Secondly, when I was in high school, one day I was called into the principal’s office and told that I had received a scholarship to go to Lincoln Center for free. The publisher and philanthropist Enid provided a scholarship for tickets. So I received all of these tickets to go to Lincoln Center performances, and many of them were for the New York Philharmonic conducted by Leonard Bernstein, and my tickets were fifth row center. It was extraordinary, and my mind was blown. This experience gave me a lot of freedom–I had to learn how to take public transportation to Lincoln Center from my home in New Jersey. I had to learn how to walk to the bus and transfer to the subway to get to the city. My parents were a bit concerned about me traveling alone, but they had to let me go because I received the scholarship, and they would never turn down a scholarship. And this experience is how, at 15, I fell in love with orchestras.
After high school, I went to college in Grand Rapids, but I always wanted to be back in New York. I met my husband in college and he also wanted to be in New York, so ultimately we made our way back, with a stop in Boston, which was also nice. As soon as we landed in New York, we were in heaven and we just started buying orchestra tickets. We had jobs, so we could actually afford to buy tickets. We lived on the Upper West Side, and we’ve never strayed from the Upper West Side—we’re still here. And we walk to the Philharmonic, which is just great.
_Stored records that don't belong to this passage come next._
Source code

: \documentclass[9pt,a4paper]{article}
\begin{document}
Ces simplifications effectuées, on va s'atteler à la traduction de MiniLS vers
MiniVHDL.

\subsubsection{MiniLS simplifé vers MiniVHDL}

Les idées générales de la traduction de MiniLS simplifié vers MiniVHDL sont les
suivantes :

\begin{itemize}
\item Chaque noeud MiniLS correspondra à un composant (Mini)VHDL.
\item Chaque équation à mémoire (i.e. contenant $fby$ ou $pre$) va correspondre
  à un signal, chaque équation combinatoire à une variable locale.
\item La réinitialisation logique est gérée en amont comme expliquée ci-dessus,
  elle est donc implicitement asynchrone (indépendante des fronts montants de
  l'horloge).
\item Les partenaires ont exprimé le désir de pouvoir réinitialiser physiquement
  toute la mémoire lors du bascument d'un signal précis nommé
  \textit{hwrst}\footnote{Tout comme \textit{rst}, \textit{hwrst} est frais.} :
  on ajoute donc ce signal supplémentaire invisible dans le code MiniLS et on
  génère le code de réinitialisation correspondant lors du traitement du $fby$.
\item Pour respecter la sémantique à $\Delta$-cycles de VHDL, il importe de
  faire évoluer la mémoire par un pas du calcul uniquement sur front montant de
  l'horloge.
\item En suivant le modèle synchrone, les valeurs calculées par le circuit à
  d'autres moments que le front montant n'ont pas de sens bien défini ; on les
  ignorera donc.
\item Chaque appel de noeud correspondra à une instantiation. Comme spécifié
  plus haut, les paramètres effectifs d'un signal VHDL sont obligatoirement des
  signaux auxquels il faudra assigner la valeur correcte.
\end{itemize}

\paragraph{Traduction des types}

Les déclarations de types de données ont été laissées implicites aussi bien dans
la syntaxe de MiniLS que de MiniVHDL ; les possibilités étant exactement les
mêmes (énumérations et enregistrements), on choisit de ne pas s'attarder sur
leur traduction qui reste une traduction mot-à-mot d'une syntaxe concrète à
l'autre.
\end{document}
How did you learn about the League?
I suddenly found myself Chairman of the board of the Orpheus, and—while I loved Orpheus—I really knew nothing about the orchestra world, and Orpheus was going through what you might call a turbulent time. I didn’t know anything about the League then, and no one I knew was familiar with the League. So in whatever form of Google we had back then, I typed in the words “Orchestra Help.” I really did this! And the League popped up—there was a conference for orchestra board members coming up the following week. So I called the League, and told them I was the Orpheus board chair, and they told me I could sign up. I was supposed to go on vacation with my husband, but I said, “Rick, I have to do this.” So he actually came along with me for three days and went bike riding around in Massachusetts. The conference was extraordinary. It was exactly what I needed, when I needed it. All of the classes and programs were right on the money, and to be sitting with other board chairs and board members who were struggling with the same things—it was such great support. It was exactly the kind of knowledge I really needed, and I knew I’d found a place where I could go for help. I knew about boards—I had been on boards before, but the orchestra world is very different.
How did you become a League Board member?
I was very surprised when they invited me. The people—everybody says this, but it’s true—the people who are involved with the League, the board members—they are just the best, they are amazing. They are the most beneficent, the most generous, the most caring, the most hard-working. The League gives you everything. They are moved by their hearts and their souls and they just give it away. They love music. They love orchestras. They love this art form.
What do you believe is the biggest impact the League has on orchestras and the field?
There are two things: First, being at the forefront of thought and practice for the orchestral community, and second, being a place where members of the orchestral community can find common ground and learn from each other.